§ **HOW TO COMPLETE THIS TASK**:
Omit the pictures and print exactly the lines of the listing below, starting at the first and ending at the line containing "were privatized. The".

§ **RECORD EXTRACTS**:
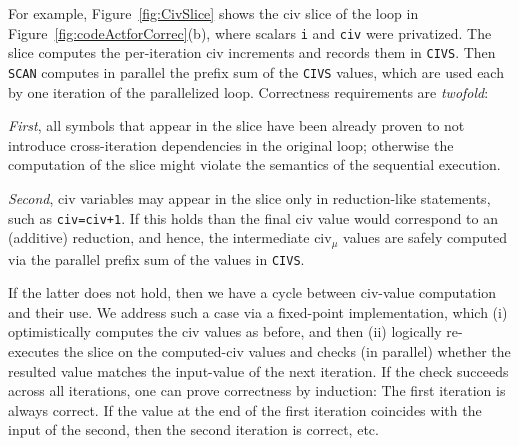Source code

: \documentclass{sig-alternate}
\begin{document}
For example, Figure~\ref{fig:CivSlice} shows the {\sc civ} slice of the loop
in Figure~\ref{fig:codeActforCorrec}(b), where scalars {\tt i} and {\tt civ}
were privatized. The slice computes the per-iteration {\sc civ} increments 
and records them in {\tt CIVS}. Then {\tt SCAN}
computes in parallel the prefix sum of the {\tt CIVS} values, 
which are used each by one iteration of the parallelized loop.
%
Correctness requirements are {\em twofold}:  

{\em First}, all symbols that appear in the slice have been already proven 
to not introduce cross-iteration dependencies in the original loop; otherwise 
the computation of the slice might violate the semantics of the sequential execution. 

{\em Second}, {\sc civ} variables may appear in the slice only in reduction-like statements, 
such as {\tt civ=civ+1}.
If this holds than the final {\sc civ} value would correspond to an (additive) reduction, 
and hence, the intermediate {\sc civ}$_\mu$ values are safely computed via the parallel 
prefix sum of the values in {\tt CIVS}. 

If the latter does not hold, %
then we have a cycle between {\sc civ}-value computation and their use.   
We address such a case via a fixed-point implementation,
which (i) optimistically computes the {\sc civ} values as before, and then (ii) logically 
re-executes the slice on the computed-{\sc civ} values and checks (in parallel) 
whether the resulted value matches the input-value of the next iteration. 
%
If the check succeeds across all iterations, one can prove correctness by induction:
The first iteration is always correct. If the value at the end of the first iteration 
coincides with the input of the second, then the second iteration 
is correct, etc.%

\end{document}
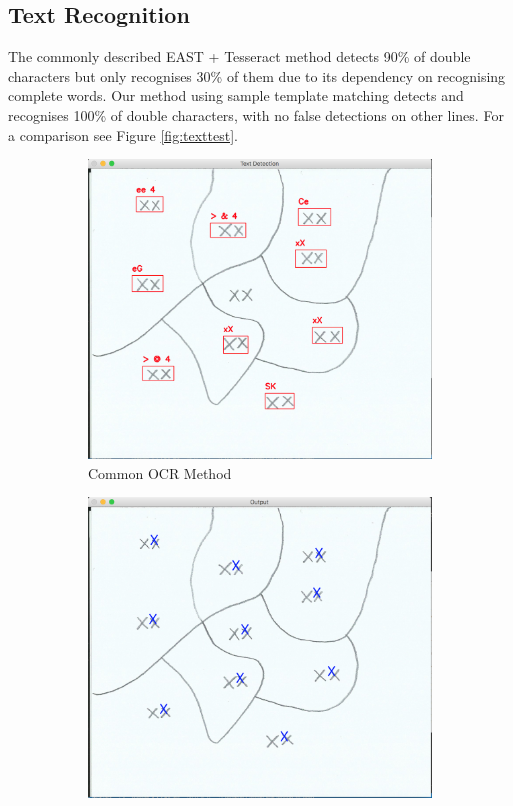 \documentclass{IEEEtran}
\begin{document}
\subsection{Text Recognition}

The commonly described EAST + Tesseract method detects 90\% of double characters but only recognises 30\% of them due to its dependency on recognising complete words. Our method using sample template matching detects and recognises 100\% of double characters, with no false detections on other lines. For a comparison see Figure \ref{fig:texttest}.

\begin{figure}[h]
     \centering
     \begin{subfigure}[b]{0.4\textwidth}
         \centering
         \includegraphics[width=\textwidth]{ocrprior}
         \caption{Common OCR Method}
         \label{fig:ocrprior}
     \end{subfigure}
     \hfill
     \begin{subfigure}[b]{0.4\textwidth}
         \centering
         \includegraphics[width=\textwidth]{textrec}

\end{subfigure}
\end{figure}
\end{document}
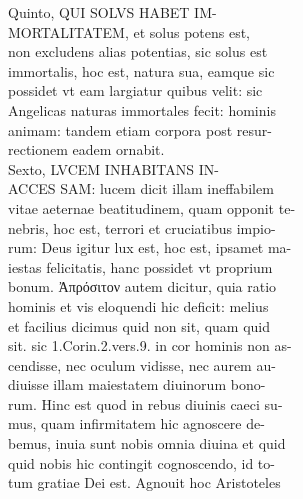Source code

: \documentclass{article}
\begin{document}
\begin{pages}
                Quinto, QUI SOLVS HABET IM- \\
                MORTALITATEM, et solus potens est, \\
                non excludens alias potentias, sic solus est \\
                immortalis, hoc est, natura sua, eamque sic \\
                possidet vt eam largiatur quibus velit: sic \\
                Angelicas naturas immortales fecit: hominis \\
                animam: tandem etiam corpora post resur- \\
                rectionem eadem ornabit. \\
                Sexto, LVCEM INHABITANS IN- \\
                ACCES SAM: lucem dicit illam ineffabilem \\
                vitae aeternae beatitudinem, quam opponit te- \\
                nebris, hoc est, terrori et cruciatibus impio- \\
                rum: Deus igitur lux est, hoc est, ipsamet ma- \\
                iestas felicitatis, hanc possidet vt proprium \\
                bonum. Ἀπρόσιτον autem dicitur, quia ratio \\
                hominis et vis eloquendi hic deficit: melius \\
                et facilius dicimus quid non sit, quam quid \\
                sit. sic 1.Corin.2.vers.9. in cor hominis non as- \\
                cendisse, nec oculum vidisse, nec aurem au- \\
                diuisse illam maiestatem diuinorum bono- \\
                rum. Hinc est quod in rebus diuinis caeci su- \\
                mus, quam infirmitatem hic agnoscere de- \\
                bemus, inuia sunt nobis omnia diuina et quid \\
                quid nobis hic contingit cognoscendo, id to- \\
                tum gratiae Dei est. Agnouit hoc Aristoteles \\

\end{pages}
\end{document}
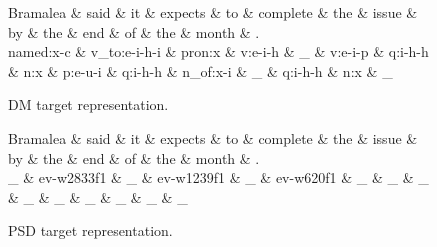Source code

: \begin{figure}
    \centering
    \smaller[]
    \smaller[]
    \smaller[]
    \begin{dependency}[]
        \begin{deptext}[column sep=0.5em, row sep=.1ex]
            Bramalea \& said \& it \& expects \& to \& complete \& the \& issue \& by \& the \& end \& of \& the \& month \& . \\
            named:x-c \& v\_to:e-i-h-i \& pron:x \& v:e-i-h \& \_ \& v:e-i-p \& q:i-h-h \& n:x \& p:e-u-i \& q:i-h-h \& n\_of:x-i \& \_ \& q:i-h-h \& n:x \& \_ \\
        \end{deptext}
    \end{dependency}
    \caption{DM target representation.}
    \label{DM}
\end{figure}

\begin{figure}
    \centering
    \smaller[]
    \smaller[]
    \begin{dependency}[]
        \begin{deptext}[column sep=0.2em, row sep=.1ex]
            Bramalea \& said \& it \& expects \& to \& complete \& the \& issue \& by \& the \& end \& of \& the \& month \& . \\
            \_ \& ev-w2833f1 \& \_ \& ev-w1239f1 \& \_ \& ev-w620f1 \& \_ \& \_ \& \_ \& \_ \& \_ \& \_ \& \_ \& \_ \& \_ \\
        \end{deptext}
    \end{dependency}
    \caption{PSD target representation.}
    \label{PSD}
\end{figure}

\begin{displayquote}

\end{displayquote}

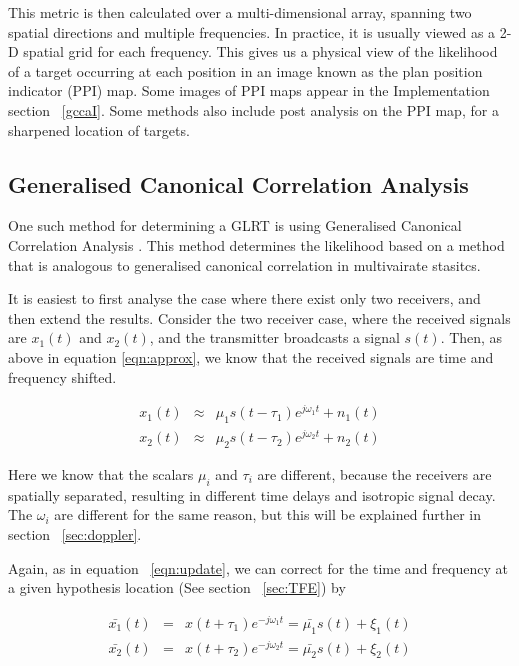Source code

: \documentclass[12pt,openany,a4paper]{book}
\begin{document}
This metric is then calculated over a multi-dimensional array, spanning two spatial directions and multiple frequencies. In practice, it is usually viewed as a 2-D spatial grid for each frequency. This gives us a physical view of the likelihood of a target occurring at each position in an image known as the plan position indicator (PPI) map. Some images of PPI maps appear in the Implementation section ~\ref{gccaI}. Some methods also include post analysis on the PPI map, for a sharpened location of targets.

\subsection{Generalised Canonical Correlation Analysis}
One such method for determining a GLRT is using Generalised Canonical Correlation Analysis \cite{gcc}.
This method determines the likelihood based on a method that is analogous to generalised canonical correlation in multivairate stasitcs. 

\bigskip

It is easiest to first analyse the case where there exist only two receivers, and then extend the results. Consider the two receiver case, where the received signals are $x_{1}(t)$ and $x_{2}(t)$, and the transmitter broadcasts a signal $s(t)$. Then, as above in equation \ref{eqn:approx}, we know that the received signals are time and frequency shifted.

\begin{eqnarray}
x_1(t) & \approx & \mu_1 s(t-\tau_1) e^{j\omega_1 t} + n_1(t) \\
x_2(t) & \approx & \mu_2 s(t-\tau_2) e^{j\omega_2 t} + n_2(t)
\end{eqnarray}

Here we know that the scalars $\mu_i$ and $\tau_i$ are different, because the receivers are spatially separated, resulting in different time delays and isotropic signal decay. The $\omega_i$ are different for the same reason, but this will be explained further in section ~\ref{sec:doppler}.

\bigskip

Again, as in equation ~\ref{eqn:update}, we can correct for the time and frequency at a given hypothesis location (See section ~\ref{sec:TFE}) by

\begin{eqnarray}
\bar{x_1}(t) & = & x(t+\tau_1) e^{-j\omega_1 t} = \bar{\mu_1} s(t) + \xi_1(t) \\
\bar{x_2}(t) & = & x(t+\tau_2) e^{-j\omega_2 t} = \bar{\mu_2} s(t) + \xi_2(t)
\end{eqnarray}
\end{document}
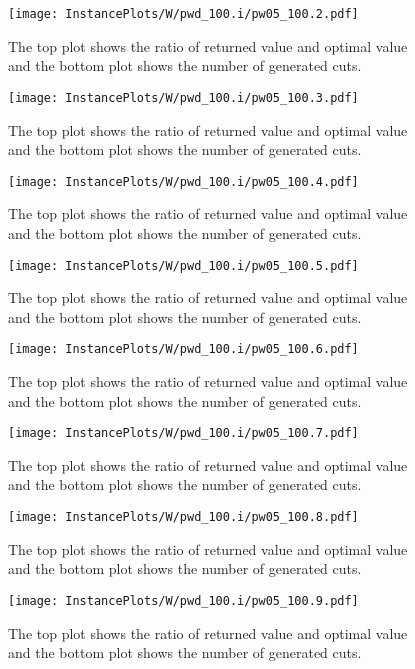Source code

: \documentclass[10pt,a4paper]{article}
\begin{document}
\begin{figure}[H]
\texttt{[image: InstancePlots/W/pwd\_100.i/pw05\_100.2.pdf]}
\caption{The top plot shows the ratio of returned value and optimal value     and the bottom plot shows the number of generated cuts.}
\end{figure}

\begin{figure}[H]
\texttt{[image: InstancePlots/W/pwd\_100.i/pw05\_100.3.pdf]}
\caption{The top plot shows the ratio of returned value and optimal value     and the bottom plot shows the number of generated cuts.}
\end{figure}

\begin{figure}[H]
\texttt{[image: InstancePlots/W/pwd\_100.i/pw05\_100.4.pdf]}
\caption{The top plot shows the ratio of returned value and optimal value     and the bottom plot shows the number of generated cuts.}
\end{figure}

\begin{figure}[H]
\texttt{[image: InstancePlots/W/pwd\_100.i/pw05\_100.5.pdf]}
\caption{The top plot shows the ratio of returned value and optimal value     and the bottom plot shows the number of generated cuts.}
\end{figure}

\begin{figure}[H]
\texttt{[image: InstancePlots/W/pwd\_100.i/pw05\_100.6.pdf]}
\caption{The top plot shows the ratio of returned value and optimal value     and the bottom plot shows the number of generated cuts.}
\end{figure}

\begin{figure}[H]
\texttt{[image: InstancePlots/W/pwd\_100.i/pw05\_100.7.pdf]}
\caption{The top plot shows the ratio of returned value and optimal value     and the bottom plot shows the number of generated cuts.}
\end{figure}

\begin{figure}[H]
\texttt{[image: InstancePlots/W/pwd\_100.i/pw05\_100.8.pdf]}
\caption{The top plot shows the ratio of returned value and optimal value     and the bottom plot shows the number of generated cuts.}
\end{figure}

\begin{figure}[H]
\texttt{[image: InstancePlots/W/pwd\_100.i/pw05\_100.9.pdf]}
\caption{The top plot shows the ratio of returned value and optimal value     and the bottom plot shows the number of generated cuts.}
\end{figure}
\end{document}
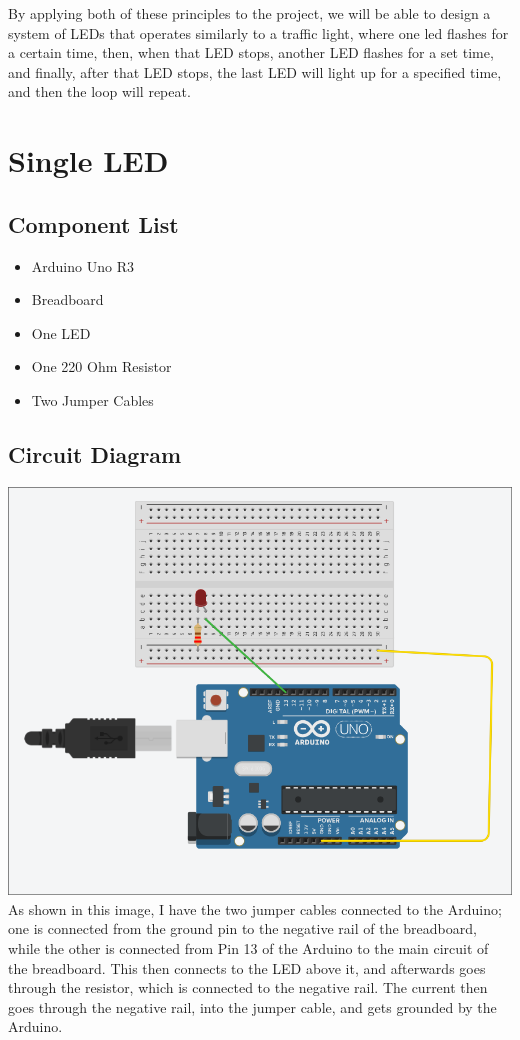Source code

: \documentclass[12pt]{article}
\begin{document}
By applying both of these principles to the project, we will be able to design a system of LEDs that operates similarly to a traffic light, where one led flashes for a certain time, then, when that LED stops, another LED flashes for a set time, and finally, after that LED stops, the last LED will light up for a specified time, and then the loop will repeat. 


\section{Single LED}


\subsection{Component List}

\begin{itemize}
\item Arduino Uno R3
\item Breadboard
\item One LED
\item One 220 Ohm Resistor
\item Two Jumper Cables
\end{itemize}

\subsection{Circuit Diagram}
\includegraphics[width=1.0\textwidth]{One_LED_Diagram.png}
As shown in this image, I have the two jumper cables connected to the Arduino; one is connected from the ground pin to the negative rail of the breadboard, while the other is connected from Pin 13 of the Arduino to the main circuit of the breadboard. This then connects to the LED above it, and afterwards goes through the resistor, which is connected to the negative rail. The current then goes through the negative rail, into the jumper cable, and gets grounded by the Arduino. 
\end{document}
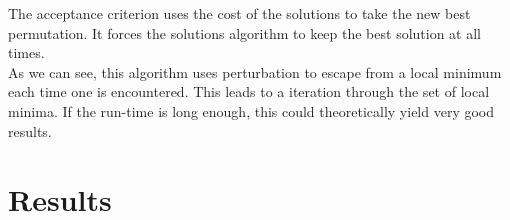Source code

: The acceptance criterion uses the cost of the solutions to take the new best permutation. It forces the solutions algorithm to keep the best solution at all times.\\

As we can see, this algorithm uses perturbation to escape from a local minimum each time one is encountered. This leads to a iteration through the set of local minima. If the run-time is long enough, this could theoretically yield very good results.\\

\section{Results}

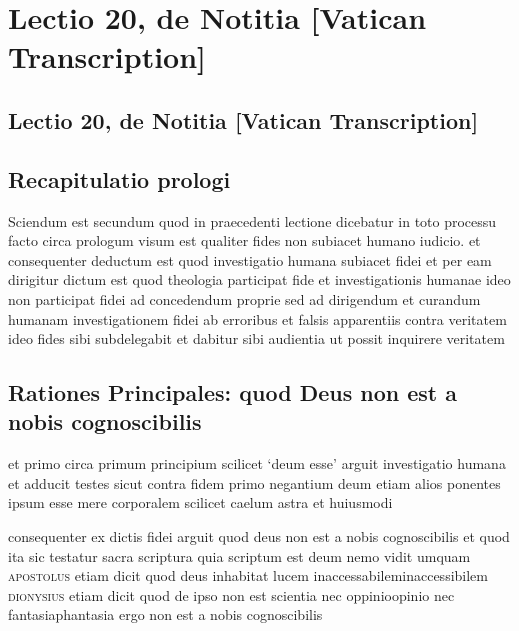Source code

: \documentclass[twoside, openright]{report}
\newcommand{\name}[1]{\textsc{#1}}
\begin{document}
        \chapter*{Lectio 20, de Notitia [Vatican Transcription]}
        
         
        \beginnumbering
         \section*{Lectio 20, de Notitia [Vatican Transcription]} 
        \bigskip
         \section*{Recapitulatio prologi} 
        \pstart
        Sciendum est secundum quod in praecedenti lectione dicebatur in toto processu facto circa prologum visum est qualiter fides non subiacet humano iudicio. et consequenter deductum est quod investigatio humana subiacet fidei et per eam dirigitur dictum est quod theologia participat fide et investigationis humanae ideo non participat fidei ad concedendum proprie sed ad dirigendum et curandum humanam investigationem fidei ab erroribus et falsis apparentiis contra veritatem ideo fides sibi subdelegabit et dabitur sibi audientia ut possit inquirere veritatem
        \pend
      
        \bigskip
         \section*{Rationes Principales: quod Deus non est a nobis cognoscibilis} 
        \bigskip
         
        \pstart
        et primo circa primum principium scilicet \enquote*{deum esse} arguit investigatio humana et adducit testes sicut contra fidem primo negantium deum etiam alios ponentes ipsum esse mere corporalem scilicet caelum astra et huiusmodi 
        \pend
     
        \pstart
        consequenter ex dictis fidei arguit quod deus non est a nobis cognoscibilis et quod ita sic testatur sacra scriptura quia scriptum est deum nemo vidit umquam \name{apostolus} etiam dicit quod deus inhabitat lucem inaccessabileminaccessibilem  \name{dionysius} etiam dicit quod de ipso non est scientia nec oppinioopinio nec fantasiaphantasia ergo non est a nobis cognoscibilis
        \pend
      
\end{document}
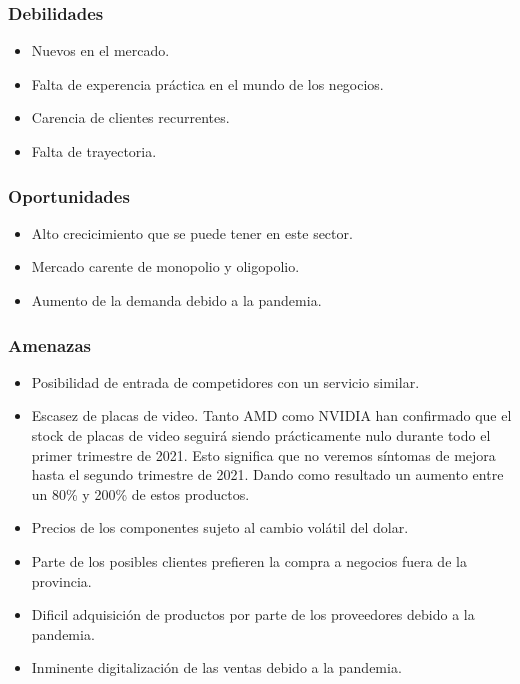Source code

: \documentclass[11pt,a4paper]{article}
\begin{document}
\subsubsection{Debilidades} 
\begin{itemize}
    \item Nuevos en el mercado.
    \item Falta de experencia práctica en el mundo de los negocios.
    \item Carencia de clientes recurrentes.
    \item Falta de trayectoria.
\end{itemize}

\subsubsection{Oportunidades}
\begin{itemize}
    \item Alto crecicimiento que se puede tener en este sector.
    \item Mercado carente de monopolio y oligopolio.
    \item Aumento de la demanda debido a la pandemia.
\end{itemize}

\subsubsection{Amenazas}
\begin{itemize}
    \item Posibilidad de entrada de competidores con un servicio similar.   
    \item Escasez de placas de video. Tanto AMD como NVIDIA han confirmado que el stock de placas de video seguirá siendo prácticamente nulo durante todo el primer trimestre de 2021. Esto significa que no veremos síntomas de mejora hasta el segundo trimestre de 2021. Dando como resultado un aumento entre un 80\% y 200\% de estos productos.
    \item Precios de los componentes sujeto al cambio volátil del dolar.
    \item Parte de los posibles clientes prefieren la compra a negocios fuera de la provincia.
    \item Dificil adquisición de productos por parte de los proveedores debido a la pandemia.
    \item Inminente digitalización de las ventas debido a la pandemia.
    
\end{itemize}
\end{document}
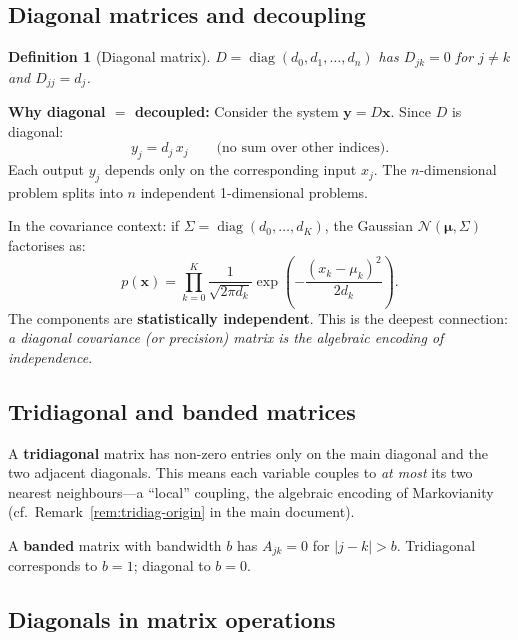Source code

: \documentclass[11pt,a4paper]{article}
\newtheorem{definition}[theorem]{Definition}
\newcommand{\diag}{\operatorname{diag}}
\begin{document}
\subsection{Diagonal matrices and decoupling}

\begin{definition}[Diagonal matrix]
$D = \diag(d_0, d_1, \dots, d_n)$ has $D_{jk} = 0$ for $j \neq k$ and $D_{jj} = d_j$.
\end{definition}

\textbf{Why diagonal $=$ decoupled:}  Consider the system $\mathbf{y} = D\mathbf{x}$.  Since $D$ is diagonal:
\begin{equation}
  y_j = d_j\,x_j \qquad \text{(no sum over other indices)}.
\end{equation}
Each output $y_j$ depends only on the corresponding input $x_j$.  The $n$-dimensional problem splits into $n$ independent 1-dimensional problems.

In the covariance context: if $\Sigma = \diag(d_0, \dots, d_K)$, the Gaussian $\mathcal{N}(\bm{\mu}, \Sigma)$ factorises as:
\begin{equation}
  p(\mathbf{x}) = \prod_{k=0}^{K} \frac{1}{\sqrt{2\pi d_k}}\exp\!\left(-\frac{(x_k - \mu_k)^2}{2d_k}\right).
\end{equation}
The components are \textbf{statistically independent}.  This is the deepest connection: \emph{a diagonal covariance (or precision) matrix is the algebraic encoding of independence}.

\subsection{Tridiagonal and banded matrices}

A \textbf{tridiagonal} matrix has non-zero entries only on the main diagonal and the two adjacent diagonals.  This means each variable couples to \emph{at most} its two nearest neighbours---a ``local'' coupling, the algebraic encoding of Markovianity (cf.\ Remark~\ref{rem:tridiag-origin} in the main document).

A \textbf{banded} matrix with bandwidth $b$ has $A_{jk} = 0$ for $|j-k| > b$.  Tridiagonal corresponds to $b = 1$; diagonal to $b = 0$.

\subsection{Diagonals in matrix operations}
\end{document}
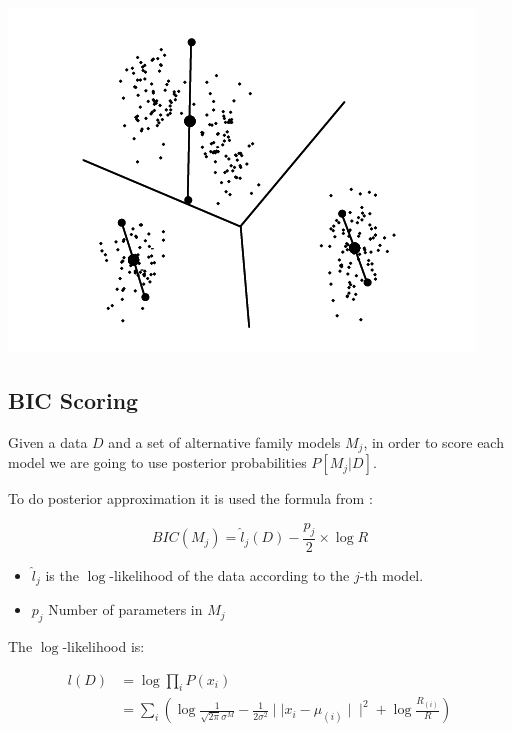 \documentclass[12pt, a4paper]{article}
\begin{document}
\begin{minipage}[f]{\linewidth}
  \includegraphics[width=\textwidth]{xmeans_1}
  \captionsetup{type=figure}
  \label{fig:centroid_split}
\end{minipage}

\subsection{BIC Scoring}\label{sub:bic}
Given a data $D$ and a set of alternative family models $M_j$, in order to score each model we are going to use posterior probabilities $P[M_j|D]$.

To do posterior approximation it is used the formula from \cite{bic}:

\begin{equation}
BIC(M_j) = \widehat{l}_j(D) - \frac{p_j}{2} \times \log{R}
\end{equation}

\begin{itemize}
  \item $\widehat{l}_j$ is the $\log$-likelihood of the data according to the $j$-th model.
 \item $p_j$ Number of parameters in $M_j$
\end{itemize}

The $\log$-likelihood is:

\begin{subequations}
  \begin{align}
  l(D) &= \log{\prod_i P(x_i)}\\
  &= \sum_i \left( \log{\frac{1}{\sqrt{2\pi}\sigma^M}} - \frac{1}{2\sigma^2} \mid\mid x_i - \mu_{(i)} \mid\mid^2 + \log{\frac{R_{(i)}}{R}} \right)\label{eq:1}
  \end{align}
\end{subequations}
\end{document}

§ **EXERCISE RESPONSE**:
Source code

: \documentclass{sig-alternate}
\begin{document}
For example, Figure~\ref{fig:CivSlice} shows the {\sc civ} slice of the loop
in Figure~\ref{fig:codeActforCorrec}(b), where scalars {\tt i} and {\tt civ}
were privatized. The slice computes the per-iteration {\sc civ} increments 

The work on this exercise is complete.